Structure characterization of biomedical Ti-Mo-Sn alloy prepared by mechanical alloying method

The study presents the results of the influence of high energy milling on the structure of the new Ti-15Mo-5Sn [wt%] alloy for biomedical applications. During testing the powders were milled for the following milling times: 5, 15, 30, and 45 h. The milled powders were characterized by X-ray diffraction, scanning and transmission electron microscopy methods. Observation of the powder morphology after various stages of milling leads to the conclusion that with the increase of the milling time the size of the powder particles as well as the degree of aggregation change. However, a clear tendency of particles reduction at every stage of the mechanical alloying process is clearly observed. The X-ray diffraction results confirmed the presence of the α and β phases, and molybdenum.
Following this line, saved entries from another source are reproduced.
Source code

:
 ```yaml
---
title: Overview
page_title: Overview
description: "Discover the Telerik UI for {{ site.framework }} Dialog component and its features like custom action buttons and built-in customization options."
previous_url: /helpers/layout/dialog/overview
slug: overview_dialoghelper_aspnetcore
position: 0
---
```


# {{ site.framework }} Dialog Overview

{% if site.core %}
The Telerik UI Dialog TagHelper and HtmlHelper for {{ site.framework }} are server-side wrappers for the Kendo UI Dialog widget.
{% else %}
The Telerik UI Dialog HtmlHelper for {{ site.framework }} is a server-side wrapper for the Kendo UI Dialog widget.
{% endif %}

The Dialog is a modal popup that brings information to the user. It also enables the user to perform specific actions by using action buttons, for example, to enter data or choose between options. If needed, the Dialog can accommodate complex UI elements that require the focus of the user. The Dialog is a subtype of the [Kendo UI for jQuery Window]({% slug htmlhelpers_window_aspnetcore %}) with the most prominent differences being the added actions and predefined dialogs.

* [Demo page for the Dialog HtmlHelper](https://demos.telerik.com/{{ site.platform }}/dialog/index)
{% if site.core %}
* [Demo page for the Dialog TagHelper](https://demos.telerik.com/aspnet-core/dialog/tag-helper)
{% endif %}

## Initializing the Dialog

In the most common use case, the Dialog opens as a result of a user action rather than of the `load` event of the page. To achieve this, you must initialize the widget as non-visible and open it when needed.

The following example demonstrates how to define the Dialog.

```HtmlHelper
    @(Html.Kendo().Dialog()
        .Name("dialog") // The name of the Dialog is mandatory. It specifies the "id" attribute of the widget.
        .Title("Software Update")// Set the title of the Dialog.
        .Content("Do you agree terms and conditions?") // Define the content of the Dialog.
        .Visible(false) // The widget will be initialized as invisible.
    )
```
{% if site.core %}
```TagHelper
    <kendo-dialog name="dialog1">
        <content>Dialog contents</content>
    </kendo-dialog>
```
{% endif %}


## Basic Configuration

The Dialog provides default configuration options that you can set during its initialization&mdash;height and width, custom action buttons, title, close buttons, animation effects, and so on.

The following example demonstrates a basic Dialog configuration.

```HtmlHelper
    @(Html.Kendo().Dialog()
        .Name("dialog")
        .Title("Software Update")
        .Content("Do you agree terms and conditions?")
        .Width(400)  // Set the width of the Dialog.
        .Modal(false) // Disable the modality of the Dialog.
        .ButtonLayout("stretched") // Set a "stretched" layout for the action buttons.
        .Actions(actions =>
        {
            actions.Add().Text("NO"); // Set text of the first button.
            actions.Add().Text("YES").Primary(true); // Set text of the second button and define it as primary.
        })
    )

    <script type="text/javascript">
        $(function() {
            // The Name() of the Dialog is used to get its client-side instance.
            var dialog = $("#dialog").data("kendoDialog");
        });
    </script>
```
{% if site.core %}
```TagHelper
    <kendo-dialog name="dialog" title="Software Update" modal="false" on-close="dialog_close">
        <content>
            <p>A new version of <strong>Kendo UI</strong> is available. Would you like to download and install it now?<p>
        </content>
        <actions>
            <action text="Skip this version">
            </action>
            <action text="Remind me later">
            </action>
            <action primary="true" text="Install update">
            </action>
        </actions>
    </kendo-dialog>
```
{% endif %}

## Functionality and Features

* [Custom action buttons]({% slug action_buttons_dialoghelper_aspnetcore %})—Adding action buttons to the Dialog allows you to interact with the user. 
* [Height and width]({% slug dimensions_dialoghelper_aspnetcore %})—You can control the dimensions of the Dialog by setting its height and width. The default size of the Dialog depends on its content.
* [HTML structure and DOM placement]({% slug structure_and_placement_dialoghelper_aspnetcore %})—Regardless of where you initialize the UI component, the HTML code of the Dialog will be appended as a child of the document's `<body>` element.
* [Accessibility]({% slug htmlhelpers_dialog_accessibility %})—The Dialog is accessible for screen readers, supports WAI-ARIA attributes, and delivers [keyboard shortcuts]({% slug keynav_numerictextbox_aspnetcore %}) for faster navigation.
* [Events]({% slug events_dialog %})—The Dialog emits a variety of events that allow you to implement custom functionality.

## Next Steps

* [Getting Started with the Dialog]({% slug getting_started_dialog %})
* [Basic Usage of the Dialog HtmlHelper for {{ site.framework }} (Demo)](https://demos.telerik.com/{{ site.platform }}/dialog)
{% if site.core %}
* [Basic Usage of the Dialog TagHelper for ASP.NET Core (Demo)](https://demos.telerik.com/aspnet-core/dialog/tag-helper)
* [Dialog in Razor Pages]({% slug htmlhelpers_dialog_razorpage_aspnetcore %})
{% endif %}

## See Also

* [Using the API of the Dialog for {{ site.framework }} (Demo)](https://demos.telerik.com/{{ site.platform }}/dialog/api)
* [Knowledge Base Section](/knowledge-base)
It has been found that the reflections from the Sn phase disappeared after five hours of milling, suggesting that the Sn and Ti alloying took place, leading to the creation of a titanium-based solid solution. After 30 and 45 h of mechanical alloying the formation of the β-Ti phase, the final share of which is 46(4) wt%, was observed. Furthermore, it was found that a diffraction line broadening with the increase of the milling time results from reduction of the crystallite size and an increase in the lattice distortion. The maximum level of the reduction of the crystallite size was obtained after 45 h of milling. The maximum degree of the unit cells reduction for all phases present in the powder that was being milled was also observed for this milling time.